From ancient tools like weighted fish nets in South Korea dating back to 27,000 BCE, to the infamous Amazon warehouse robots today, people have created innovative technologies to automate their workflows and increase productivity.
Therefore, the term Business Process Automation (BPA) is a useful concept. Business process automation refers to leveraging technology to automate a business process that would otherwise happen manually. Other closely related terms include “digital transformation” or simply “business automation”.
However, business automation doesn’t necessarily require some physical component like a weighted fishnet or robot. Today, companies of all types are leveraging software capabilities to automate their business processes. Our firm is at the forefront of developing and implementing BPA software for small businesses. As a result, we’ve witnessed the increase in productivity and profitability first-hand!
So whether you’re a law firm that wants to streamline your billing process with automated invoicing, or a large organization hoping to simplify the data entry tasks for employees, now is the perfect time to explore BPA software development!

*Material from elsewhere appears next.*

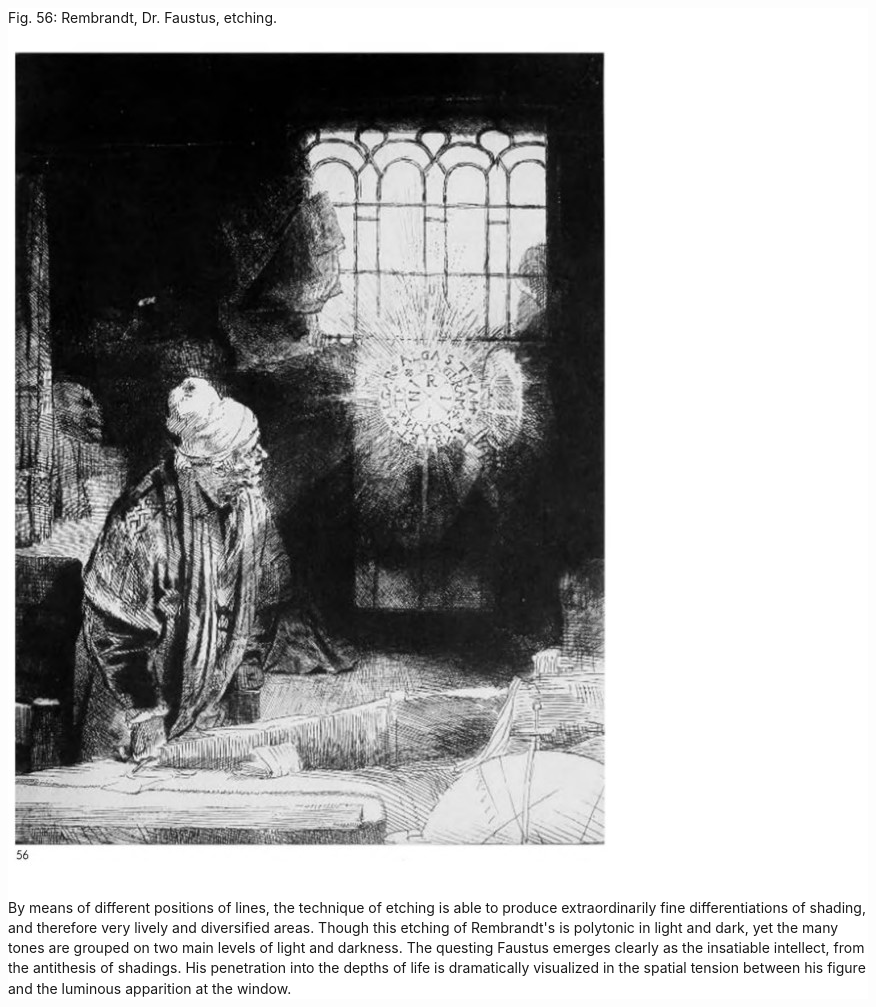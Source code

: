 Fig. 56: Rembrandt, Dr. Faustus, etching. 

![Fig. 56](Image/32.jpg "Fig. 32")

By means of different positions of lines, the technique of etching is able to produce extraordinarily fine differentiations of shading, and therefore very lively and diversified areas. Though this etching of Rembrandt's is polytonic in light and dark, yet the many tones are grouped on two main levels of light and darkness. The questing Faustus emerges clearly as the insatiable intellect, from the antithesis of shadings. His penetration into the depths of life is dramatically visualized in the spatial tension between his figure and the luminous apparition at the window.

2. Business Process Integration (BPI)
Business Process Integration (BPI) occurs when multiple organizations across multiple verticals seek to improve their operations and reach their desired enterprise goals by automating their business processes. The purpose of BPI is to allow systems and services to unite parts of their business processes, and/or secure data sharing between numerous applications.

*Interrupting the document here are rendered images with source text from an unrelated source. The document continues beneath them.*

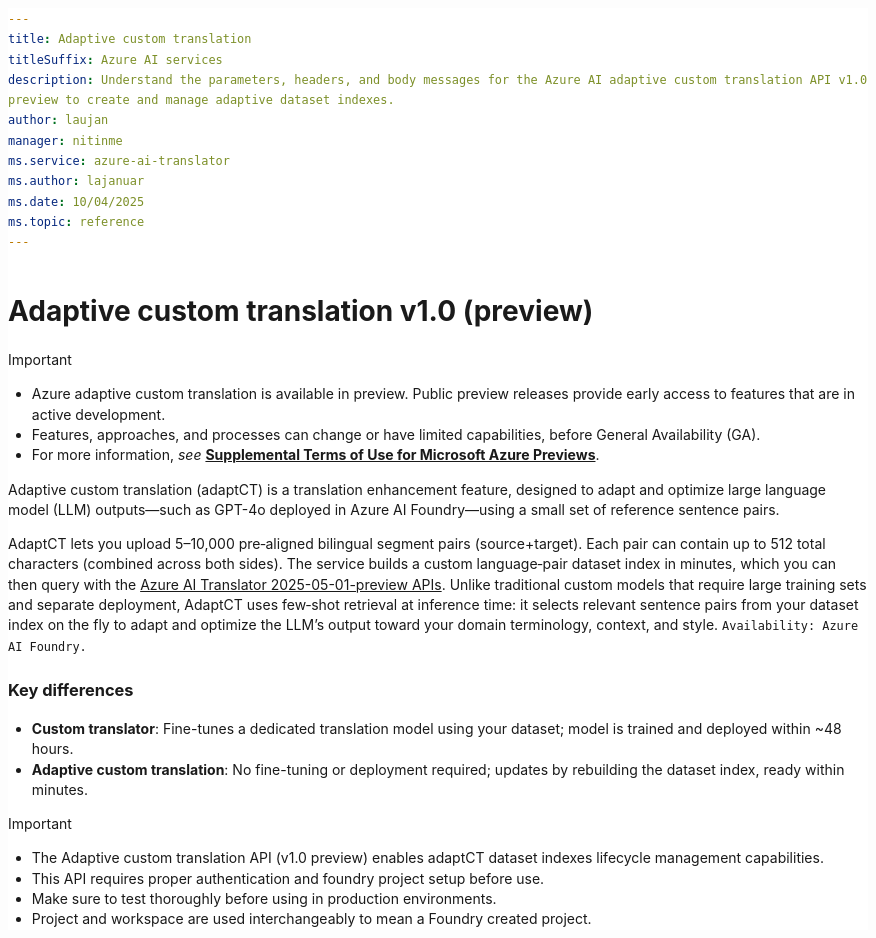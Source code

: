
 ```yaml
---
title: Adaptive custom translation
titleSuffix: Azure AI services
description: Understand the parameters, headers, and body messages for the Azure AI adaptive custom translation API v1.0 preview to create and manage adaptive dataset indexes.
author: laujan
manager: nitinme
ms.service: azure-ai-translator
ms.author: lajanuar
ms.date: 10/04/2025
ms.topic: reference
---
```


# Adaptive custom translation v1.0 (preview)

> [!IMPORTANT]
>
> * Azure adaptive custom translation is available in preview. Public preview releases provide early access to features that are in active development.
> * Features, approaches, and processes can change or have limited capabilities, before General Availability (GA).
> * For more information, *see* [**Supplemental Terms of Use for Microsoft Azure Previews**](https://azure.microsoft.com/support/legal/preview-supplemental-terms).

Adaptive custom translation (adaptCT) is a translation enhancement feature, designed to adapt and optimize large language model (LLM) outputs—such as GPT-4o deployed in Azure AI Foundry—using a small set of reference sentence pairs.

AdaptCT lets you upload 5–10,000 pre‑aligned bilingual segment pairs (source+target). Each pair can contain up to 512 total characters (combined across both sides). The service builds a custom language‑pair dataset index in minutes, which you can then query with the [Azure AI Translator 2025-05-01-preview APIs](/azure/ai-services/translator/text-translation/preview/overview).
Unlike traditional custom models that require large training sets and separate deployment, AdaptCT uses few‑shot retrieval at inference time: it selects relevant sentence pairs from your dataset index on the fly to adapt and optimize the LLM’s output toward your domain terminology, context, and style. `Availability: Azure AI Foundry.`

### Key differences
*    **Custom translator**: Fine-tunes a dedicated translation model using your dataset; model is trained and deployed within ~48 hours.
*    **Adaptive custom translation**: No fine-tuning or deployment required; updates by rebuilding the dataset index, ready within minutes. ​


> [!IMPORTANT]
> - The Adaptive custom translation API (v1.0 preview) enables adaptCT dataset indexes lifecycle management capabilities.
> - This API requires proper authentication and foundry project setup before use.
> - Make sure to test thoroughly before using in production environments.
> - Project and workspace are used interchangeably to mean a Foundry created project.
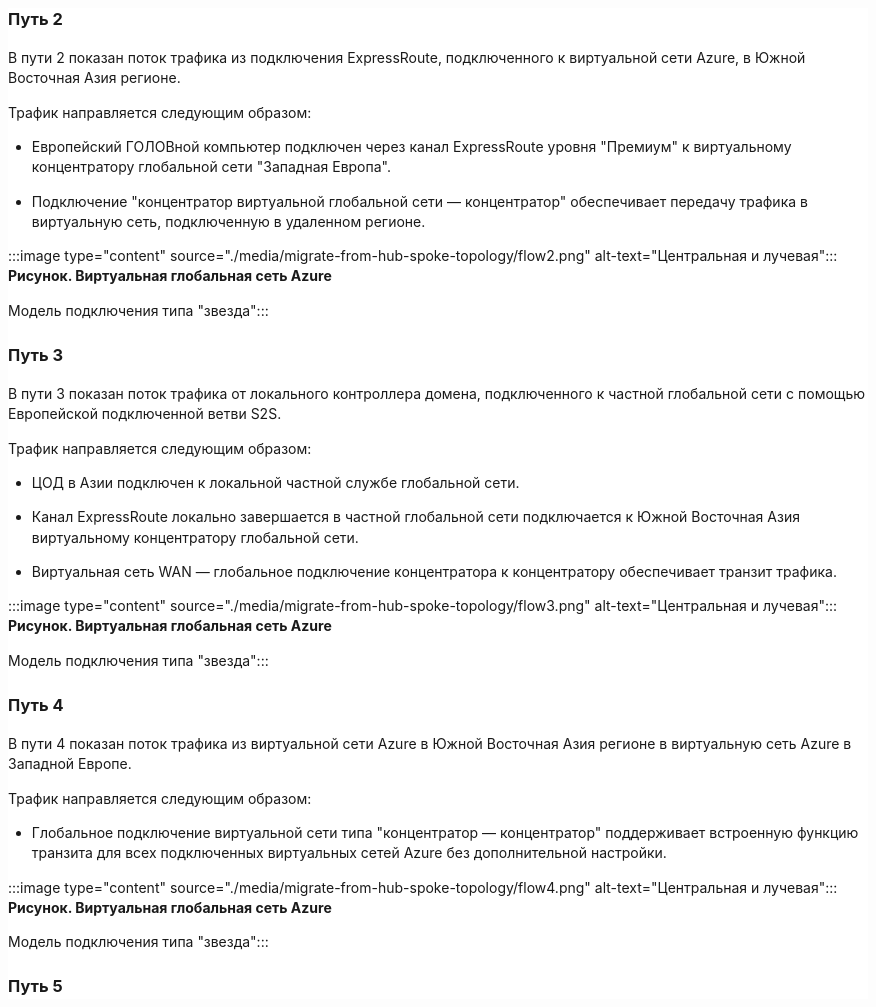 ### <a name="path-2"></a>Путь 2

В пути 2 показан поток трафика из подключения ExpressRoute, подключенного к виртуальной сети Azure, в Южной Восточная Азия регионе.

Трафик направляется следующим образом:

- Европейский ГОЛОВной компьютер подключен через канал ExpressRoute уровня "Премиум" к виртуальному концентратору глобальной сети "Западная Европа".

- Подключение "концентратор виртуальной глобальной сети — концентратор" обеспечивает передачу трафика в виртуальную сеть, подключенную в удаленном регионе.

:::image type="content" source="./media/migrate-from-hub-spoke-topology/flow2.png" alt-text="Центральная и лучевая&quot;:::
**Рисунок. Виртуальная глобальная сеть Azure**

Модель подключения типа &quot;звезда":::

### <a name="path-3"></a>Путь 3

В пути 3 показан поток трафика от локального контроллера домена, подключенного к частной глобальной сети с помощью Европейской подключенной ветви S2S.

Трафик направляется следующим образом:

- ЦОД в Азии подключен к локальной частной службе глобальной сети.

- Канал ExpressRoute локально завершается в частной глобальной сети подключается к Южной Восточная Азия виртуальному концентратору глобальной сети.

- Виртуальная сеть WAN — глобальное подключение концентратора к концентратору обеспечивает транзит трафика.

:::image type="content" source="./media/migrate-from-hub-spoke-topology/flow3.png" alt-text="Центральная и лучевая&quot;:::
**Рисунок. Виртуальная глобальная сеть Azure**

Модель подключения типа &quot;звезда":::

### <a name="path-4"></a>Путь 4

В пути 4 показан поток трафика из виртуальной сети Azure в Южной Восточная Азия регионе в виртуальную сеть Azure в Западной Европе.

Трафик направляется следующим образом:

- Глобальное подключение виртуальной сети типа "концентратор — концентратор" поддерживает встроенную функцию транзита для всех подключенных виртуальных сетей Azure без дополнительной настройки.

:::image type="content" source="./media/migrate-from-hub-spoke-topology/flow4.png" alt-text="Центральная и лучевая&quot;:::
**Рисунок. Виртуальная глобальная сеть Azure**

Модель подключения типа &quot;звезда":::

### <a name="path-5"></a>Путь 5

Business Process Integration (BPI) vs Business Process Management (BPM) Integration
When it comes to integration terminology in this context, there’s actually two closely-related terms to differentiate: Business Process Integration and Business Process Management Integration.
They key difference to remember is that BPI refers to the collaborative process between multiple organizations, not just a single entity. The latter is what’s known as Business Process Management (BPM) integration, referring to a feature that allows a software system to merge data across other systems within the same business entity.
So what’s a feasible example of BPI? For instance, let’s say a Starbucks customer orders a specialty coffee bean online for delivery. From there, the Starbucks system integrates with the coffee bean distributor or roaster’s system, and possibly the packaging company’s system to fulfill and deliver the order.
The interconnectivity of multiple systems working together to make a successful transaction or meet a consumer need demonstrates how effective BPI can be!
Want to learn more about BPI? Check out our related article: What is Business Process integration? | Definitions & Key Concepts
Want to learn more about BPI? Check out our related article: What is Business Process integration? | Definitions & Key Concepts
3. Business Process Management (BPM)
Business Process Management (BPM) is a discipline in which people use various methods to research, analyze, model, optimize, design and automate business processes. BPM methods can vary in complexity and approach, and often have a technological component. In some cases, companies will hire a Business Process Manager to handle such specialized analysis.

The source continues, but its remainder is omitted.